On the one hand, $I$ seems to be the non-negative real number line $\mathbb{R}_{\geq 0}$. On the other hand, we obtain a single non-negative real number $\omega \in \Omega \, \forall t \in I$? Where is the randomness (in time) in this case?
Best Answer
Well, this is a nice question, but I would recommend you not to care too much about the structure of $\Omega$, as this is quite a delicate matter.

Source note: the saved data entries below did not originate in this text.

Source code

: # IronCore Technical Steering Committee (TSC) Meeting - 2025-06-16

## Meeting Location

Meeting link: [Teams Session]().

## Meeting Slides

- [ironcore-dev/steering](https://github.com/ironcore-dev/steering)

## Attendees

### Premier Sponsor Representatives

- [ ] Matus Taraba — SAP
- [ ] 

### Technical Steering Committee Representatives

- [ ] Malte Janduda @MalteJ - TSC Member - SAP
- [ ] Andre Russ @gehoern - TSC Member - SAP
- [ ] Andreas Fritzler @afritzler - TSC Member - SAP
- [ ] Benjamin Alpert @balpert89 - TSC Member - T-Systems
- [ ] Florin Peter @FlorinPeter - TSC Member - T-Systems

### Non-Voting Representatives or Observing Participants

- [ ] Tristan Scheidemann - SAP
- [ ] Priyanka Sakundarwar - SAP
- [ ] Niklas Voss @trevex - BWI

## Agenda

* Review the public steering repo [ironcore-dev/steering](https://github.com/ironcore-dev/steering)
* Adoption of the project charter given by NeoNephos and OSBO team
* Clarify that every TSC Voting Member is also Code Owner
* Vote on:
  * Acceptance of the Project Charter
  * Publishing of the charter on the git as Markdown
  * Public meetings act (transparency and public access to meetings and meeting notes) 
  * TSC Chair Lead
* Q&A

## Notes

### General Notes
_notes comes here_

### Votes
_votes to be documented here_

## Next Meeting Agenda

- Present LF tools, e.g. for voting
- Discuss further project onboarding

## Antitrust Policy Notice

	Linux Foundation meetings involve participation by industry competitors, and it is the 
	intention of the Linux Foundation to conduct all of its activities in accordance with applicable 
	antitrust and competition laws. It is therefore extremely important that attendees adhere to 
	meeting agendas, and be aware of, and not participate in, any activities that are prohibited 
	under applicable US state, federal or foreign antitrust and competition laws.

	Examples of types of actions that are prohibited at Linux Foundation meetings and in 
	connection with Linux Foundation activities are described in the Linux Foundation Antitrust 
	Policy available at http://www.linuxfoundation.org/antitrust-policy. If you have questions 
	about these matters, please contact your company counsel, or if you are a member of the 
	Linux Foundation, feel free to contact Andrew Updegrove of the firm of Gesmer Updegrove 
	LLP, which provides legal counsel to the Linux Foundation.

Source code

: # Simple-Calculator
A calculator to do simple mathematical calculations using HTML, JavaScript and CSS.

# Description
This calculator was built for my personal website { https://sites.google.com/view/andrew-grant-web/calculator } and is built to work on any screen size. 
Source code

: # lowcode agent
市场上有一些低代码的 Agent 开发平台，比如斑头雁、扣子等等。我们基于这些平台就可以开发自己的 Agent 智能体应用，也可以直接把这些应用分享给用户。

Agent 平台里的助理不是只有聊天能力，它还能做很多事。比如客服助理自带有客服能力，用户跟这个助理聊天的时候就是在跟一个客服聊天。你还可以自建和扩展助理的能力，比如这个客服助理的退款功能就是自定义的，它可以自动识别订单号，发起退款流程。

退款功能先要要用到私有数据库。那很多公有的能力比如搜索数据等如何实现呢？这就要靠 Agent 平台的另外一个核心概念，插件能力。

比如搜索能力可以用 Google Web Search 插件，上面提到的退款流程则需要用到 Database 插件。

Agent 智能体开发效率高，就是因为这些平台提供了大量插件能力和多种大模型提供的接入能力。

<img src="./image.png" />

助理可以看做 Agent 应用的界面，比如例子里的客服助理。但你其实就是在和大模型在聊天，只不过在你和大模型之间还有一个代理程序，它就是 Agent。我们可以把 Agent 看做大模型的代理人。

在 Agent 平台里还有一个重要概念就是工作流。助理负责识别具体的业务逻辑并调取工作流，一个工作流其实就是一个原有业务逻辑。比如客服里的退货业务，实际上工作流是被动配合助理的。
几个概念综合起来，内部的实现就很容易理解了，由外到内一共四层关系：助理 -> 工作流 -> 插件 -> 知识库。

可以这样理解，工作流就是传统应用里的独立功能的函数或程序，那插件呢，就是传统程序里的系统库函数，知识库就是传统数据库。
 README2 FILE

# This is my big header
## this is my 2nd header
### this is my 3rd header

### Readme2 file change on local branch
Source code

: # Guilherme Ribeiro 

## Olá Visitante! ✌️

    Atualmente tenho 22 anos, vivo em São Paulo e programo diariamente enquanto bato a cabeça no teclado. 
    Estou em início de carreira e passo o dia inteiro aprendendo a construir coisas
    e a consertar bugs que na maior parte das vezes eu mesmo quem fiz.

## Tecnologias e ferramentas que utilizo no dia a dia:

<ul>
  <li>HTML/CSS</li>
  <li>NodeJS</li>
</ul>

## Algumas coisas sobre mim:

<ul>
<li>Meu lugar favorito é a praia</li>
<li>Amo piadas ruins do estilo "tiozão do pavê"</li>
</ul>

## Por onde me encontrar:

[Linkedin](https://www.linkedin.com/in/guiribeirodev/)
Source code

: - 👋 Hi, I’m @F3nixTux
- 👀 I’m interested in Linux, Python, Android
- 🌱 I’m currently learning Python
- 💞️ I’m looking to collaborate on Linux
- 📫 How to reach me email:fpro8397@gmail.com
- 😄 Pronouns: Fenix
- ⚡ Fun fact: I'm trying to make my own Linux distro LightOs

Say, it is possible to define the process "canonically", i.e. on $\Omega = \mathbb R^{[0,\infty)}$: define $\xi:[0,\infty) \to \mathbb R^{[0,\infty)}$ by $\xi: x\mapsto \mathbf{1}_{\{x\}}(\cdot)$ and let $$ \mathrm P(A) = P(\xi^{-1}(A)), A\in \mathcal B(\mathbb R^{[0,\infty)}), $$ where $P$ is some probability measure on $\mathcal{B}([0,\infty))$. Then, $X_t(\omega) = \omega(t)$ is as in your example. However, the $\sigma$-algebra $B(\mathbb R^{[0,\infty)})$ is quite poor, for instance, the event $\sup_{t\in[0,1]} X_t>0$ will not be measurable unless $P|_{[0,1]}$ is discrete (supported by at most countable set). The problem appears since the whole space $\mathbb R^{[0,\infty)}$ is "too large". To resolve the issue, one can work in a smaller space. In this situation, the space of functions having left-hand and right-hand limits at each points may be suitable, but one has also to consider appropriate topology. So perhaps the best choice is to work, as proposed in the original post, on $\Omega=[0,\infty)$, which we are best acquainted with.
Long story short, there is no problem with a "small" $\Omega$. Vice versa, too large sample space may cause a problem. Actually, any sample space is fine as long as it allows you to pose questions and answer them.